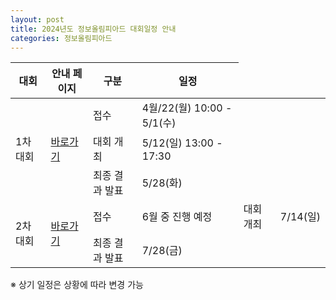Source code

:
 ```yaml
---
layout: post
title: 2024년도 정보올림피아드 대회일정 안내
categories: 정보올림피아드
---
```


<table>
<thead><tr>
<th>대회</th>
<th>안내 페이지</th>
<th>구분</th>
<th>일정</th>
</tr></thead>
<tbody>
<tr>
<td rowspan="3">1차 대회

</td>
<td rowspan="3">
<a href="https://koi.or.kr/koi/2024/1/">바로가기</a>
</td>
<td>접수</td>
<td>4월/22(월) 10:00 - 5/1(수)</td>
</tr>
<tr>
<td>대회 개최</td>
<td>5/12(일) 13:00 - 17:30</td>
</tr>
<tr>
<td>최종 결과 발표</td>
<td>5/28(화)</td>
</tr>
<tr>
<td rowspan="2">2차 대회
<br>
</td>
<td rowspan="2">
<a href="https://koi.or.kr/koi/2024/2/">바로가기</a>
<br>
</td>
<td>접수</td>
<td>6월 중 진행 예정</td>
<td>대회 개최</td>
<td>7/14(일)</td>
</tr>
<tr>
<td>최종 결과 발표</td>
<td>7/28(금)</td>
</tr>
</tbody>
</table>

※ 상기 일정은 상황에 따라 변경 가능
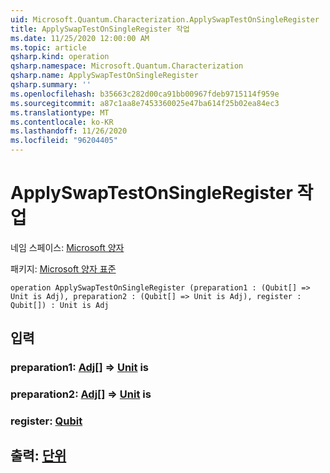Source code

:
 ```yaml
---
uid: Microsoft.Quantum.Characterization.ApplySwapTestOnSingleRegister
title: ApplySwapTestOnSingleRegister 작업
ms.date: 11/25/2020 12:00:00 AM
ms.topic: article
qsharp.kind: operation
qsharp.namespace: Microsoft.Quantum.Characterization
qsharp.name: ApplySwapTestOnSingleRegister
qsharp.summary: ''
ms.openlocfilehash: b35663c282d00ca91bb00967fdeb9715114f959e
ms.sourcegitcommit: a87c1aa8e7453360025e47ba614f25b02ea84ec3
ms.translationtype: MT
ms.contentlocale: ko-KR
ms.lasthandoff: 11/26/2020
ms.locfileid: "96204405"
---
```

# <a name="applyswaptestonsingleregister-operation"></a>ApplySwapTestOnSingleRegister 작업

네임 스페이스: [Microsoft 양자](xref:Microsoft.Quantum.Characterization)

패키지: [Microsoft 양자 표준](https://nuget.org/packages/Microsoft.Quantum.Standard)




```qsharp
operation ApplySwapTestOnSingleRegister (preparation1 : (Qubit[] => Unit is Adj), preparation2 : (Qubit[] => Unit is Adj), register : Qubit[]) : Unit is Adj
```


## <a name="input"></a>입력

### <a name="preparation1--qubit--unit--is-adj"></a>preparation1: [Adj](xref:microsoft.quantum.lang-ref.qubit)[] => [Unit](xref:microsoft.quantum.lang-ref.unit)  is




### <a name="preparation2--qubit--unit--is-adj"></a>preparation2: [Adj](xref:microsoft.quantum.lang-ref.qubit)[] => [Unit](xref:microsoft.quantum.lang-ref.unit)  is




### <a name="register--qubit"></a>register: [Qubit](xref:microsoft.quantum.lang-ref.qubit)





## <a name="output--unit"></a>출력: [단위](xref:microsoft.quantum.lang-ref.unit)

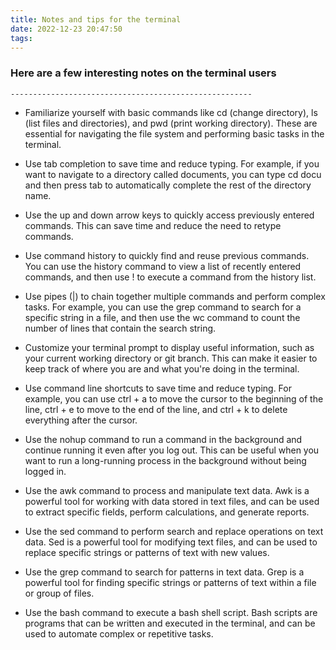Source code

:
 ```yaml
---
title: Notes and tips for the terminal
date: 2022-12-23 20:47:50
tags:
---
```



### Here are a few interesting notes on the terminal users
    ------------------------------------------------------

- Familiarize yourself with basic commands like cd (change directory), ls (list files and directories), and pwd (print working directory). These are essential for navigating the file system and performing basic tasks in the terminal.

- Use tab completion to save time and reduce typing. For example, if you want to navigate to a directory called documents, you can type cd docu and then press tab to automatically complete the rest of the directory name.

- Use the up and down arrow keys to quickly access previously entered commands. This can save time and reduce the need to retype commands.

- Use command history to quickly find and reuse previous commands. You can use the history command to view a list of recently entered commands, and then use !<number> to execute a command from the history list.

- Use pipes (|) to chain together multiple commands and perform complex tasks. For example, you can use the grep command to search for a specific string in a file, and then use the wc command to count the number of lines that contain the search string.

- Customize your terminal prompt to display useful information, such as your current working directory or git branch. This can make it easier to keep track of where you are and what you're doing in the terminal.

- Use command line shortcuts to save time and reduce typing. For example, you can use ctrl + a to move the cursor to the beginning of the line, ctrl + e to move to the end of the line, and ctrl + k to delete everything after the cursor.

- Use the nohup command to run a command in the background and continue running it even after you log out. This can be useful when you want to run a long-running process in the background without being logged in.

- Use the awk command to process and manipulate text data. Awk is a powerful tool for working with data stored in text files, and can be used to extract specific fields, perform calculations, and generate reports.

- Use the sed command to perform search and replace operations on text data. Sed is a powerful tool for modifying text files, and can be used to replace specific strings or patterns of text with new values.

- Use the grep command to search for patterns in text data. Grep is a powerful tool for finding specific strings or patterns of text within a file or group of files.

- Use the bash command to execute a bash shell script. Bash scripts are programs that can be written and executed in the terminal, and can be used to automate complex or repetitive tasks.

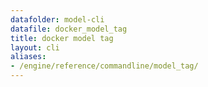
 ```yaml
---
datafolder: model-cli
datafile: docker_model_tag
title: docker model tag
layout: cli
aliases:
- /engine/reference/commandline/model_tag/
---
```


<!--
此页面是根据 Docker 源代码自动生成的。如果您想建议更改此处显示的文本，请在 GitHub 上的源代码仓库中打开一个工单或拉取请求：

https://github.com/docker/model-cli
-->

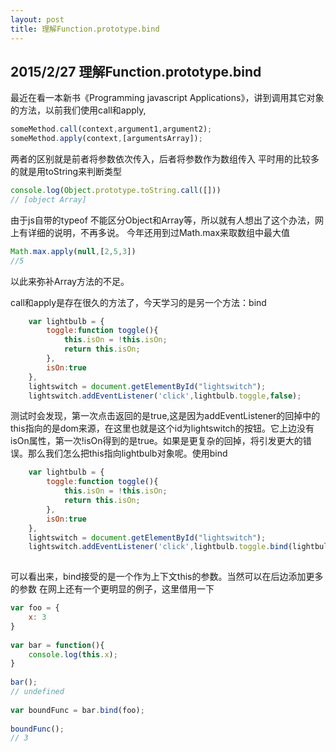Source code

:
 ```yaml
---
layout: post
title: 理解Function.prototype.bind
---
```

## 2015/2/27 理解Function.prototype.bind

最近在看一本新书《Programming javascript Applications》，讲到调用其它对象的方法，以前我们使用call和apply,
```javascript
someMethod.call(context,argument1,argument2);
someMethod.apply(context,[argumentsArray]);
```
两者的区别就是前者将参数依次传入，后者将参数作为数组传入
平时用的比较多的就是用toString来判断类型
```js
console.log(Object.prototype.toString.call([]))
// [object Array]
```
由于js自带的typeof 不能区分Object和Array等，所以就有人想出了这个办法，网上有详细的说明，不再多说。
今年还用到过Math.max来取数组中最大值
```js
Math.max.apply(null,[2,5,3])
//5
```
以此来弥补Array方法的不足。

call和apply是存在很久的方法了，今天学习的是另一个方法：bind

```js
    var lightbulb = {
        toggle:function toggle(){
            this.isOn = !this.isOn;
            return this.isOn;
        },
        isOn:true
    },
    lightswitch = document.getElementById("lightswitch");
    lightswitch.addEventListener('click',lightbulb.toggle,false);
```
测试时会发现，第一次点击返回的是true,这是因为addEventListener的回掉中的this指向的是dom来源，在这里也就是这个id为lightswitch的按钮。它上边没有isOn属性，第一次!isOn得到的是true。如果是更复杂的回掉，将引发更大的错误。那么我们怎么把this指向lightbulb对象呢。使用bind

```js
    var lightbulb = {
        toggle:function toggle(){
            this.isOn = !this.isOn;
            return this.isOn;
        },
        isOn:true
    },
    lightswitch = document.getElementById("lightswitch");
    lightswitch.addEventListener('click',lightbulb.toggle.bind(lightbulb),false);
    
```

可以看出来，bind接受的是一个作为上下文this的参数。当然可以在后边添加更多的参数
在网上还有一个更明显的例子，这里借用一下
```js
var foo = {
    x: 3
}
 
var bar = function(){
    console.log(this.x);
}
 
bar(); 
// undefined
 
var boundFunc = bar.bind(foo);
 
boundFunc(); 
// 3
```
════════════════
**TASK REQUIREMENTS**
Determine how many lines in the data contain the string "quickly", and give the number only.

**REPLY TO THE TASK**
2